━━━━━ Task data ━━━━━
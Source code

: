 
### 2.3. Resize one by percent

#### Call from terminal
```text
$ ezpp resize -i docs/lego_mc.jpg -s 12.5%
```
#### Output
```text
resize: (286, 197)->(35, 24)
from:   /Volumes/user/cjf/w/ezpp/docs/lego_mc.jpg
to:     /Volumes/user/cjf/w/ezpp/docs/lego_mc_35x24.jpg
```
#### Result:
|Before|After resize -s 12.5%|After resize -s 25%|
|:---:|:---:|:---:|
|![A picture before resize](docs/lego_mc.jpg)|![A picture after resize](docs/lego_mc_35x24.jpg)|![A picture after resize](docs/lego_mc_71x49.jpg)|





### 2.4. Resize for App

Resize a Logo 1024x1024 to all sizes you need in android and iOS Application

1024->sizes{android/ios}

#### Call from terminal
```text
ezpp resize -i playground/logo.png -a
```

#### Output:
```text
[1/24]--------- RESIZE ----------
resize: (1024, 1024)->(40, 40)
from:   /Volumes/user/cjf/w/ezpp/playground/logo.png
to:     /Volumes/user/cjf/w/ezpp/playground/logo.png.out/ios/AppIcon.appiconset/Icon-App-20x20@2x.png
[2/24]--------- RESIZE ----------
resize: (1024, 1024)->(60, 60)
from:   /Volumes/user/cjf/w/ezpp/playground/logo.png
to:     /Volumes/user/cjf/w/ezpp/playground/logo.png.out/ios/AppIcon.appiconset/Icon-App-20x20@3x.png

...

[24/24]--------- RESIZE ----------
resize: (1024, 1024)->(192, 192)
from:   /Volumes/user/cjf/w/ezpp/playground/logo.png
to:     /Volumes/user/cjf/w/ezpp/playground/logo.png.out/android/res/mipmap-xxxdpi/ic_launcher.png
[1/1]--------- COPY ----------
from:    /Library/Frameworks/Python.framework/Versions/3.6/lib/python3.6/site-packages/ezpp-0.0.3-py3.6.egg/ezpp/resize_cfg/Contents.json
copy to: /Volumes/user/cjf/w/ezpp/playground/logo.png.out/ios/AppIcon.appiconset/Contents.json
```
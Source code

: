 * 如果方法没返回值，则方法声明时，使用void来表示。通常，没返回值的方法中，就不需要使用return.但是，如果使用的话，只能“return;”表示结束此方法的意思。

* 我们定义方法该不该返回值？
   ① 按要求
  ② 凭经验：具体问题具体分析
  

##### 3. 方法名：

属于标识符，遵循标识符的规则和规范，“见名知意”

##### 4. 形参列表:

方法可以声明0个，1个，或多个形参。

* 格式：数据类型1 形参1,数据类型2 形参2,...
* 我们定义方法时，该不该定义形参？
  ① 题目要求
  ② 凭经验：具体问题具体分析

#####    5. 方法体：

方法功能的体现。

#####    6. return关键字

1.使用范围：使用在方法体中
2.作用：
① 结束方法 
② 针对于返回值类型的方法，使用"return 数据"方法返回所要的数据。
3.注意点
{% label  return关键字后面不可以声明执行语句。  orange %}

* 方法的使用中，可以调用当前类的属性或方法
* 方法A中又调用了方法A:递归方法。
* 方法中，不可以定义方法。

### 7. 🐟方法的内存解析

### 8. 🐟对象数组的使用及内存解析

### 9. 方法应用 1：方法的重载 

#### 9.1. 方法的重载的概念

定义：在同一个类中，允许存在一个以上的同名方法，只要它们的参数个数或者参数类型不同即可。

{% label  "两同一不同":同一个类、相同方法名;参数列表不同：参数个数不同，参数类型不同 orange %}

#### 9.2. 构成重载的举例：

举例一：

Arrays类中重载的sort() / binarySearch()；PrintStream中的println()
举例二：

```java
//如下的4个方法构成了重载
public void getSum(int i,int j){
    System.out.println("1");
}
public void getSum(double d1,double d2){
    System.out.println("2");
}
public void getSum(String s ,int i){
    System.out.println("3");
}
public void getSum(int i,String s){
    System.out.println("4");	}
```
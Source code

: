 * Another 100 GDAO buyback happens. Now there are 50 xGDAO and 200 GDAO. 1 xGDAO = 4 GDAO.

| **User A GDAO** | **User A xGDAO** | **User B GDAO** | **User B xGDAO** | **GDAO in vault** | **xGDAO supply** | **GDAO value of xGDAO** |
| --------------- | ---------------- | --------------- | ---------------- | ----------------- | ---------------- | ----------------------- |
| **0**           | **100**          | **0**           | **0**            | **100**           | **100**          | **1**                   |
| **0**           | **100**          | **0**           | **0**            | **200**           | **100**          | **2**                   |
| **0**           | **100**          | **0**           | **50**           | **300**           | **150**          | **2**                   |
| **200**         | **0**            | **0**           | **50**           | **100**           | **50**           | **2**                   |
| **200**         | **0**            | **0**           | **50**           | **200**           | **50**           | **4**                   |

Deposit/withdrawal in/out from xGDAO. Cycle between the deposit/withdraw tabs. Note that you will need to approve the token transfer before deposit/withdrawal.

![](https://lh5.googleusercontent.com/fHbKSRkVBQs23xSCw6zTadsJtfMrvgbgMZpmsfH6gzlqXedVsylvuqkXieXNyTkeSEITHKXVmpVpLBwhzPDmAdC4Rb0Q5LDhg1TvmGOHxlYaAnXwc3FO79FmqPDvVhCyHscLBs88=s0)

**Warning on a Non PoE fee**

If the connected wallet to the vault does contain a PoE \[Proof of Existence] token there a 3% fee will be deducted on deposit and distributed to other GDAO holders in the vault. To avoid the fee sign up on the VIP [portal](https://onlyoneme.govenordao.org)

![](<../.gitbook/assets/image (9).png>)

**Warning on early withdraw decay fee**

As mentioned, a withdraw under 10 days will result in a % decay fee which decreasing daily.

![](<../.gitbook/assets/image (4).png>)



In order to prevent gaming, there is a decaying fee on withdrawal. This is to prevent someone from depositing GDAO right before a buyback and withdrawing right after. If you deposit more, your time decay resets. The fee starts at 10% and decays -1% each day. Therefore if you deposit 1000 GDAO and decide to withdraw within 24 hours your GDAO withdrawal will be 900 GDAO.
━━━━━
• _What the task asks_
Determine the number of lines in the entries that hold "deposit". Reply with that number only.

• _Result below_
3